- What the exercise asks: Filter the material below down to the lines containing the word "number".

*** Block opens ***

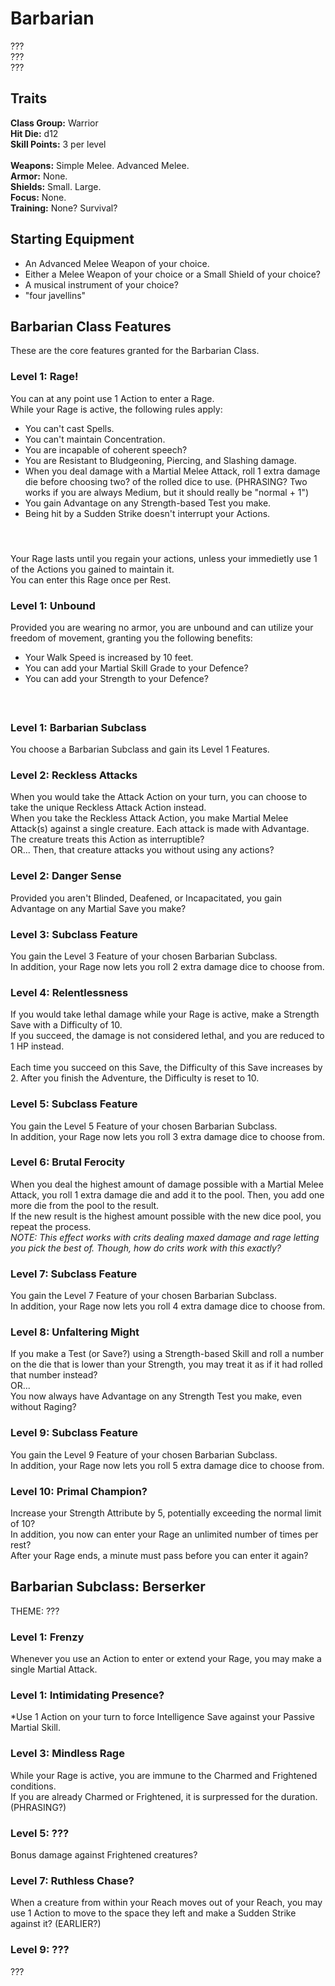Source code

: # Barbarian
??? <br>
??? <br>
??? <br>

## Traits
**Class Group:** Warrior <br>
**Hit Die:** d12 <br>
**Skill Points:** 3 per level <br>
<br>
**Weapons:** Simple Melee. Advanced Melee. <br>
**Armor:** None. <br>
**Shields:** Small. Large. <br>
**Focus:** None. <br>
**Training:** None? Survival? <br>

## Starting Equipment
+ An Advanced Melee Weapon of your choice.
+ Either a Melee Weapon of your choice or a Small Shield of your choice?
+ A musical instrument of your choice?
+ "four javellins"

## Barbarian Class Features
These are the core features granted for the Barbarian Class.

### Level 1: Rage!
You can at any point use 1 Action to enter a Rage. <br>
While your Rage is active, the following rules apply:
 + You can't cast Spells.
 + You can't maintain Concentration.
 + You are incapable of coherent speech?
 + You are Resistant to Bludgeoning, Piercing, and Slashing damage.
 + When you deal damage with a Martial Melee Attack, roll 1 extra damage die before choosing two? of the rolled dice to use. (PHRASING? Two works if you are always Medium, but it should really be "normal + 1")
 + You gain Advantage on any Strength-based Test you make.
 + Being hit by a Sudden Strike doesn't interrupt your Actions.
 #### <br>
 Your Rage lasts until you regain your actions, unless your immedietly use 1 of the Actions you gained to maintain it. <br>
 You can enter this Rage once per Rest.

### Level 1: Unbound
Provided you are wearing no armor, you are unbound and can utilize your freedom of movement, granting you the following benefits:
+ Your Walk Speed is increased by 10 feet.
+ You can add your Martial Skill Grade to your Defence?
+ You can add your Strength to your Defence? <br>
#### <br>

### Level 1: Barbarian Subclass
You choose a Barbarian Subclass and gain its Level 1 Features.

### Level 2: Reckless Attacks
When you would take the Attack Action on your turn, you can choose to take the unique Reckless Attack Action instead. <br>
When you take the Reckless Attack Action, you make Martial Melee Attack(s) against a single creature. Each attack is made with Advantage.<br>
The creature treats this Action as interruptible? <br>
OR... Then, that creature attacks you without using any actions?

### Level 2: Danger Sense
Provided you aren't Blinded, Deafened, or Incapacitated, you gain Advantage on any Martial Save you make?

### Level 3: Subclass Feature
You gain the Level 3 Feature of your chosen Barbarian Subclass.<br>
In addition, your Rage now lets you roll 2 extra damage dice to choose from.

### Level 4: Relentlessness
If you would take lethal damage while your Rage is active, make a Strength Save with a Difficulty of 10. <br>
If you succeed, the damage is not considered lethal, and you are reduced to 1 HP instead.
<br><br>
Each time you succeed on this Save, the Difficulty of this Save increases by 2.
After you finish the Adventure, the Difficulty is reset to 10.

### Level 5: Subclass Feature
You gain the Level 5 Feature of your chosen Barbarian Subclass.<br>
In addition, your Rage now lets you roll 3 extra damage dice to choose from.

### Level 6: Brutal Ferocity
When you deal the highest amount of damage possible with a Martial Melee Attack, you roll 1 extra damage die and add it to the pool. Then, you add one more die from the pool to the result. <br>
If the new result is the highest amount possible with the new dice pool, you repeat the process. <br>
*NOTE: This effect works with crits dealing maxed damage and rage letting you pick the best of. Though, how do crits work with this exactly?*

### Level 7: Subclass Feature
You gain the Level 7 Feature of your chosen Barbarian Subclass.<br>
In addition, your Rage now lets you roll 4 extra damage dice to choose from.

### Level 8: Unfaltering Might
If you make a Test (or Save?) using a Strength-based Skill and roll a number on the die that is lower than your Strength, you may treat it as if it had rolled that number instead? <br>
OR... <br>
You now always have Advantage on any Strength Test you make, even without Raging?

### Level 9: Subclass Feature
You gain the Level 9 Feature of your chosen Barbarian Subclass. <br>
In addition, your Rage now lets you roll 5 extra damage dice to choose from.

### Level 10: Primal Champion?
Increase your Strength Attribute by 5, potentially exceeding the normal limit of 10? <br>
In addition, you now can enter your Rage an unlimited number of times per rest? <br>
After your Rage ends, a minute must pass before you can enter it again?

## Barbarian Subclass: Berserker
THEME: ???

### Level 1: Frenzy
Whenever you use an Action to enter or extend your Rage, you may make a single Martial Attack.

### Level 1: Intimidating Presence?
*Use 1 Action on your turn to force Intelligence Save against your Passive Martial Skill.

### Level 3: Mindless Rage
While your Rage is active, you are immune to the Charmed and Frightened conditions. <br>
If you are already Charmed or Frightened, it is surpressed for the duration. (PHRASING?)

### Level 5: ???
Bonus damage against Frightened creatures?

### Level 7: Ruthless Chase?
When a creature from within your Reach moves out of your Reach, you may use 1 Action to move to the space they left and make a Sudden Strike against it? (EARLIER?)

### Level 9: ???
???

*** Block closes ***

- Written answer:
If you make a Test (or Save?) using a Strength-based Skill and roll a number on the die that is lower than your Strength, you may treat it as if it had rolled that number instead? <br>
In addition, you now can enter your Rage an unlimited number of times per rest? <br>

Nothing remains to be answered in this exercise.